## [Try it]
Which of the lines in the records below hold the string "output"? Copy every one of them.

--- START ---

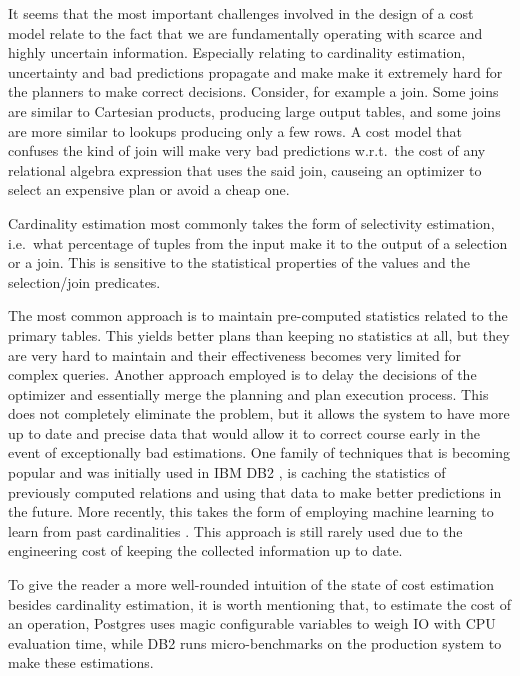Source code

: It seems that the most important challenges involved in the design of
a cost model relate to the fact that we are fundamentally operating
with scarce and highly uncertain information. Especially relating to
cardinality estimation, uncertainty and bad predictions propagate and
make make it extremely hard for the planners to make correct
decisions. Consider, for example a join. Some joins are similar to
Cartesian products, producing large output tables, and some joins are
more similar to lookups producing only a few rows. A cost model that
confuses the kind of join will make very bad predictions w.r.t.\ the
cost of any relational algebra expression that uses the said join,
causeing an optimizer to select an expensive plan or avoid a cheap
one.

Cardinality estimation most commonly takes the form of selectivity
estimation, i.e.\ what percentage of tuples from the input make it to
the output of a selection or a join. This is sensitive to the
statistical properties of the values and the selection/join
predicates.

The most common approach is to maintain pre-computed statistics
related to the primary tables. This yields better plans than keeping
no statistics at all, but they are very hard to maintain and their
effectiveness becomes very limited for complex queries. Another
approach employed is to delay the decisions of the optimizer and
essentially merge the planning and plan execution process. This does
not completely eliminate the problem, but it allows the system to have
more up to date and precise data that would allow it to correct course
early in the event of exceptionally bad estimations. One family of
techniques that is becoming popular and was initially used in IBM DB2
\cite{stillgerLEODB2LearningOptimizer2001}, is caching the statistics
of previously computed relations and using that data to make better
predictions in the future. More recently, this takes the form of
employing machine learning to learn from past cardinalities
\cite{ortizEmpiricalAnalysisDeep2019}. This approach is still rarely
used due to the engineering cost of keeping the collected information
up to date.

To give the reader a more well-rounded intuition of the state of cost
estimation besides cardinality estimation, it is worth mentioning that,
to estimate the cost of an operation, Postgres uses magic configurable
variables to weigh IO with CPU evaluation time, while DB2 runs
micro-benchmarks on the production system to make these estimations.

--- END ---

## [Exercise answer]
Cartesian products, producing large output tables, and some joins are
the output of a selection or a join. This is sensitive to the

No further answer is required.